Saved entries:
· · · · · · ·
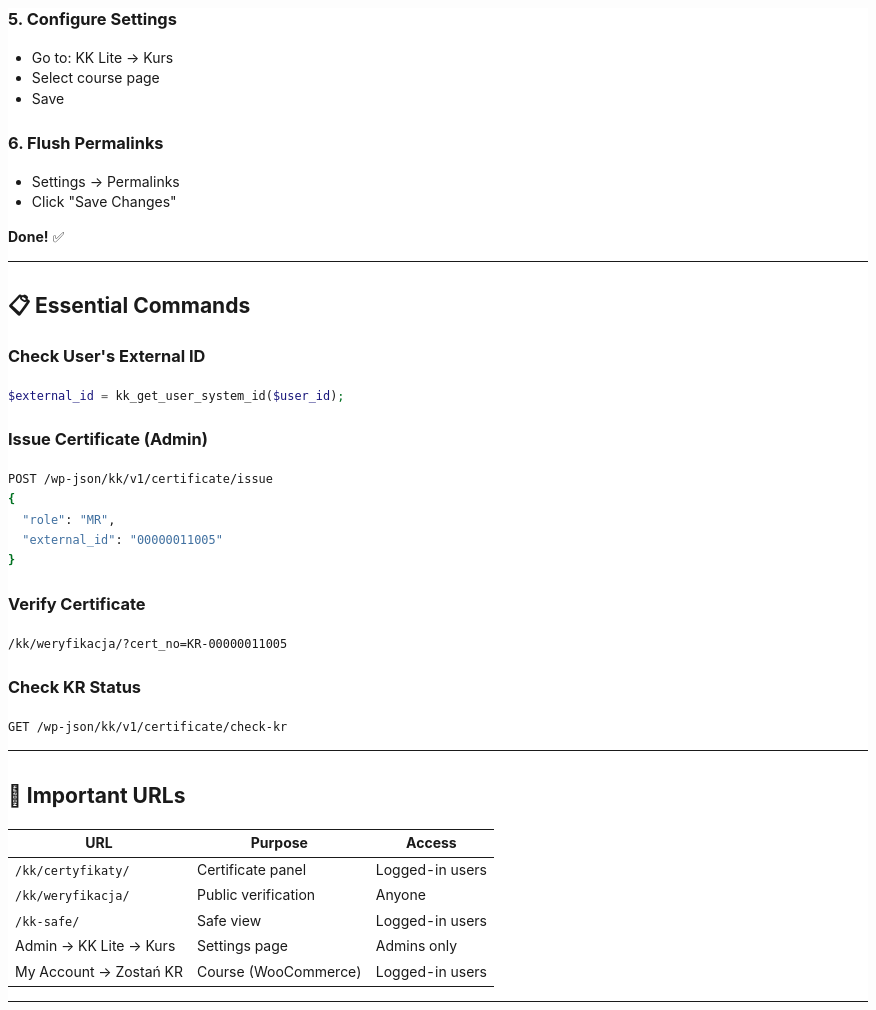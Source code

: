 ### 5. Configure Settings
- Go to: KK Lite → Kurs
- Select course page
- Save

### 6. Flush Permalinks
- Settings → Permalinks
- Click "Save Changes"

**Done!** ✅

---

## 📋 Essential Commands

### Check User's External ID
```php
$external_id = kk_get_user_system_id($user_id);
```

### Issue Certificate (Admin)
```bash
POST /wp-json/kk/v1/certificate/issue
{
  "role": "MR",
  "external_id": "00000011005"
}
```

### Verify Certificate
```
/kk/weryfikacja/?cert_no=KR-00000011005
```

### Check KR Status
```bash
GET /wp-json/kk/v1/certificate/check-kr
```

---

## 🔗 Important URLs

| URL | Purpose | Access |
|-----|---------|--------|
| `/kk/certyfikaty/` | Certificate panel | Logged-in users |
| `/kk/weryfikacja/` | Public verification | Anyone |
| `/kk-safe/` | Safe view | Logged-in users |
| Admin → KK Lite → Kurs | Settings page | Admins only |
| My Account → Zostań KR | Course (WooCommerce) | Logged-in users |

---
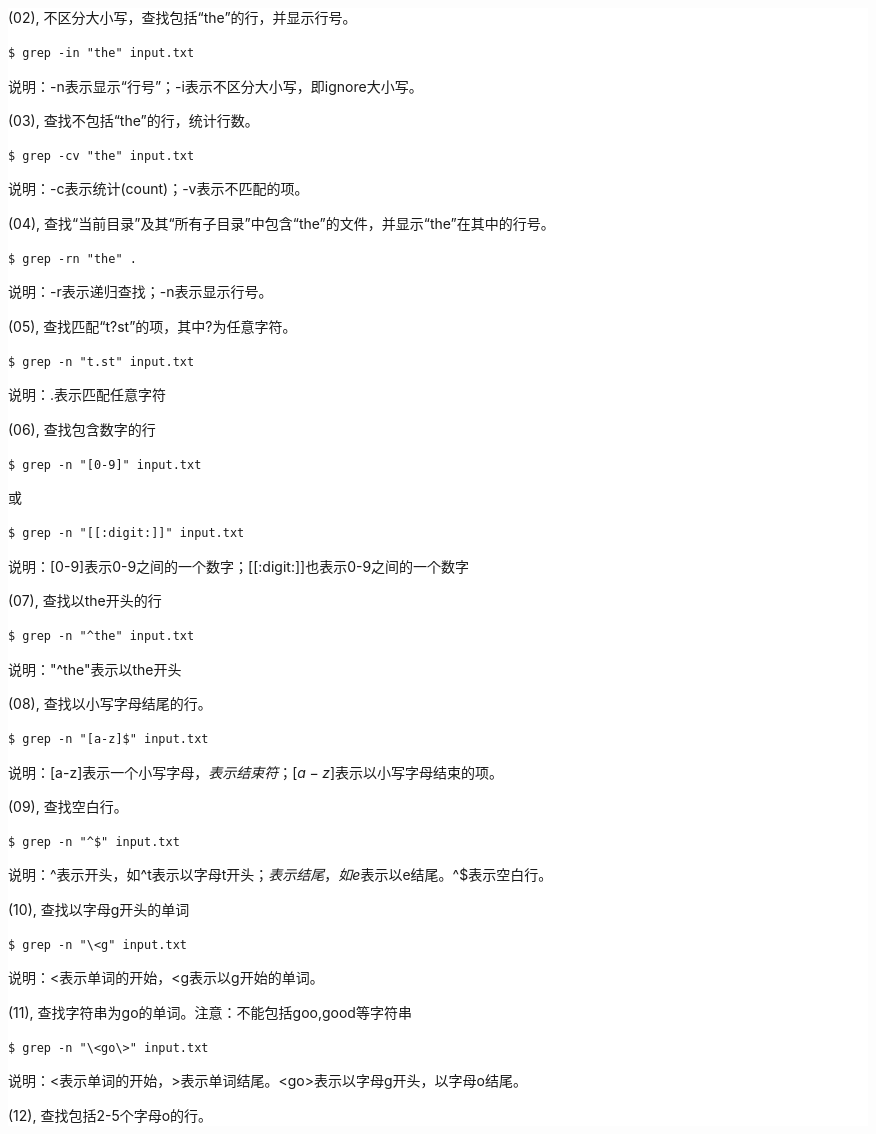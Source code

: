 (02), 不区分大小写，查找包括“the”的行，并显示行号。

    $ grep -in "the" input.txt

说明：-n表示显示“行号”；-i表示不区分大小写，即ignore大小写。

(03), 查找不包括“the”的行，统计行数。

    $ grep -cv "the" input.txt

说明：-c表示统计(count)；-v表示不匹配的项。

(04), 查找“当前目录”及其“所有子目录”中包含“the”的文件，并显示“the”在其中的行号。

    $ grep -rn "the" .

说明：-r表示递归查找；-n表示显示行号。

(05), 查找匹配“t?st”的项，其中?为任意字符。

    $ grep -n "t.st" input.txt

说明：.表示匹配任意字符

(06), 查找包含数字的行

    $ grep -n "[0-9]" input.txt

或

    $ grep -n "[[:digit:]]" input.txt

说明：[0-9]表示0-9之间的一个数字；[[:digit:]]也表示0-9之间的一个数字

(07), 查找以the开头的行

    $ grep -n "^the" input.txt

说明："^the"表示以the开头

(08), 查找以小写字母结尾的行。

    $ grep -n "[a-z]$" input.txt

说明：[a-z]表示一个小写字母，$表示结束符；[a-z]$表示以小写字母结束的项。

(09), 查找空白行。

    $ grep -n "^$" input.txt

说明：^表示开头，如^t表示以字母t开头；$表示结尾，如e$表示以e结尾。^$表示空白行。

(10), 查找以字母g开头的单词

    $ grep -n "\<g" input.txt

说明：\<表示单词的开始，\<g表示以g开始的单词。

(11), 查找字符串为go的单词。注意：不能包括goo,good等字符串

    $ grep -n "\<go\>" input.txt

说明：\<表示单词的开始，\>表示单词结尾。\<go\>表示以字母g开头，以字母o结尾。

(12), 查找包括2-5个字母o的行。
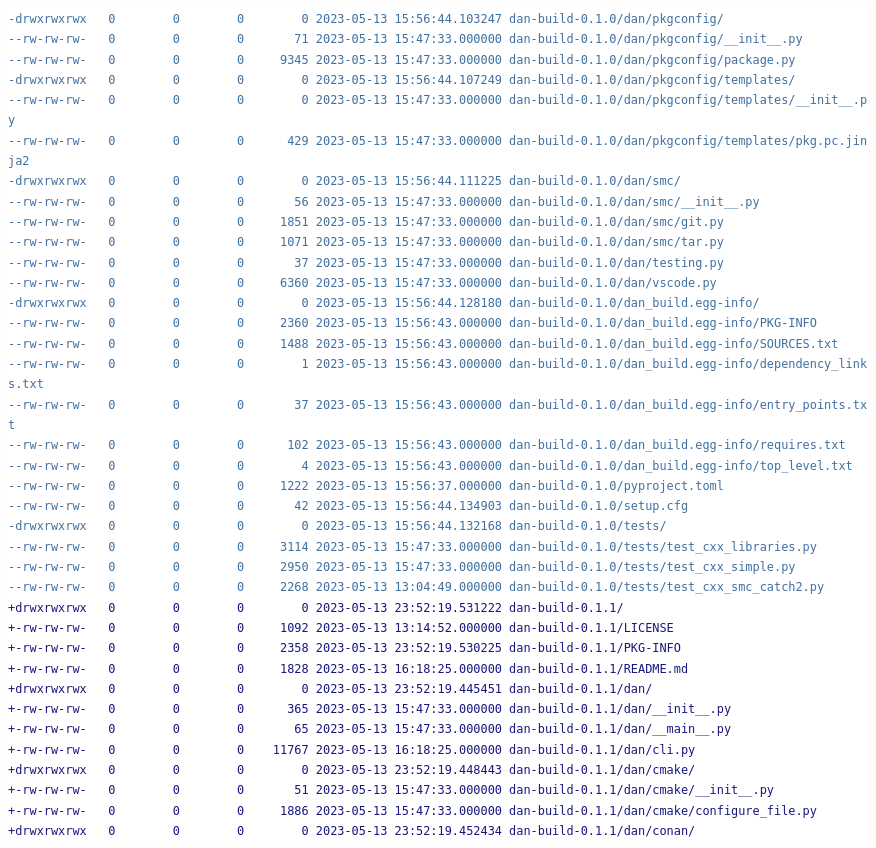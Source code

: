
 ```diff
-drwxrwxrwx   0        0        0        0 2023-05-13 15:56:44.103247 dan-build-0.1.0/dan/pkgconfig/
--rw-rw-rw-   0        0        0       71 2023-05-13 15:47:33.000000 dan-build-0.1.0/dan/pkgconfig/__init__.py
--rw-rw-rw-   0        0        0     9345 2023-05-13 15:47:33.000000 dan-build-0.1.0/dan/pkgconfig/package.py
-drwxrwxrwx   0        0        0        0 2023-05-13 15:56:44.107249 dan-build-0.1.0/dan/pkgconfig/templates/
--rw-rw-rw-   0        0        0        0 2023-05-13 15:47:33.000000 dan-build-0.1.0/dan/pkgconfig/templates/__init__.py
--rw-rw-rw-   0        0        0      429 2023-05-13 15:47:33.000000 dan-build-0.1.0/dan/pkgconfig/templates/pkg.pc.jinja2
-drwxrwxrwx   0        0        0        0 2023-05-13 15:56:44.111225 dan-build-0.1.0/dan/smc/
--rw-rw-rw-   0        0        0       56 2023-05-13 15:47:33.000000 dan-build-0.1.0/dan/smc/__init__.py
--rw-rw-rw-   0        0        0     1851 2023-05-13 15:47:33.000000 dan-build-0.1.0/dan/smc/git.py
--rw-rw-rw-   0        0        0     1071 2023-05-13 15:47:33.000000 dan-build-0.1.0/dan/smc/tar.py
--rw-rw-rw-   0        0        0       37 2023-05-13 15:47:33.000000 dan-build-0.1.0/dan/testing.py
--rw-rw-rw-   0        0        0     6360 2023-05-13 15:47:33.000000 dan-build-0.1.0/dan/vscode.py
-drwxrwxrwx   0        0        0        0 2023-05-13 15:56:44.128180 dan-build-0.1.0/dan_build.egg-info/
--rw-rw-rw-   0        0        0     2360 2023-05-13 15:56:43.000000 dan-build-0.1.0/dan_build.egg-info/PKG-INFO
--rw-rw-rw-   0        0        0     1488 2023-05-13 15:56:43.000000 dan-build-0.1.0/dan_build.egg-info/SOURCES.txt
--rw-rw-rw-   0        0        0        1 2023-05-13 15:56:43.000000 dan-build-0.1.0/dan_build.egg-info/dependency_links.txt
--rw-rw-rw-   0        0        0       37 2023-05-13 15:56:43.000000 dan-build-0.1.0/dan_build.egg-info/entry_points.txt
--rw-rw-rw-   0        0        0      102 2023-05-13 15:56:43.000000 dan-build-0.1.0/dan_build.egg-info/requires.txt
--rw-rw-rw-   0        0        0        4 2023-05-13 15:56:43.000000 dan-build-0.1.0/dan_build.egg-info/top_level.txt
--rw-rw-rw-   0        0        0     1222 2023-05-13 15:56:37.000000 dan-build-0.1.0/pyproject.toml
--rw-rw-rw-   0        0        0       42 2023-05-13 15:56:44.134903 dan-build-0.1.0/setup.cfg
-drwxrwxrwx   0        0        0        0 2023-05-13 15:56:44.132168 dan-build-0.1.0/tests/
--rw-rw-rw-   0        0        0     3114 2023-05-13 15:47:33.000000 dan-build-0.1.0/tests/test_cxx_libraries.py
--rw-rw-rw-   0        0        0     2950 2023-05-13 15:47:33.000000 dan-build-0.1.0/tests/test_cxx_simple.py
--rw-rw-rw-   0        0        0     2268 2023-05-13 13:04:49.000000 dan-build-0.1.0/tests/test_cxx_smc_catch2.py
+drwxrwxrwx   0        0        0        0 2023-05-13 23:52:19.531222 dan-build-0.1.1/
+-rw-rw-rw-   0        0        0     1092 2023-05-13 13:14:52.000000 dan-build-0.1.1/LICENSE
+-rw-rw-rw-   0        0        0     2358 2023-05-13 23:52:19.530225 dan-build-0.1.1/PKG-INFO
+-rw-rw-rw-   0        0        0     1828 2023-05-13 16:18:25.000000 dan-build-0.1.1/README.md
+drwxrwxrwx   0        0        0        0 2023-05-13 23:52:19.445451 dan-build-0.1.1/dan/
+-rw-rw-rw-   0        0        0      365 2023-05-13 15:47:33.000000 dan-build-0.1.1/dan/__init__.py
+-rw-rw-rw-   0        0        0       65 2023-05-13 15:47:33.000000 dan-build-0.1.1/dan/__main__.py
+-rw-rw-rw-   0        0        0    11767 2023-05-13 16:18:25.000000 dan-build-0.1.1/dan/cli.py
+drwxrwxrwx   0        0        0        0 2023-05-13 23:52:19.448443 dan-build-0.1.1/dan/cmake/
+-rw-rw-rw-   0        0        0       51 2023-05-13 15:47:33.000000 dan-build-0.1.1/dan/cmake/__init__.py
+-rw-rw-rw-   0        0        0     1886 2023-05-13 15:47:33.000000 dan-build-0.1.1/dan/cmake/configure_file.py
+drwxrwxrwx   0        0        0        0 2023-05-13 23:52:19.452434 dan-build-0.1.1/dan/conan/
```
· · · · · · ·
Take every line from the data that contains the word "Logged".

# [Answer for the task]
| `/kk/certyfikaty/` | Certificate panel | Logged-in users |
| `/kk-safe/` | Safe view | Logged-in users |
| My Account → Zostań KR | Course (WooCommerce) | Logged-in users |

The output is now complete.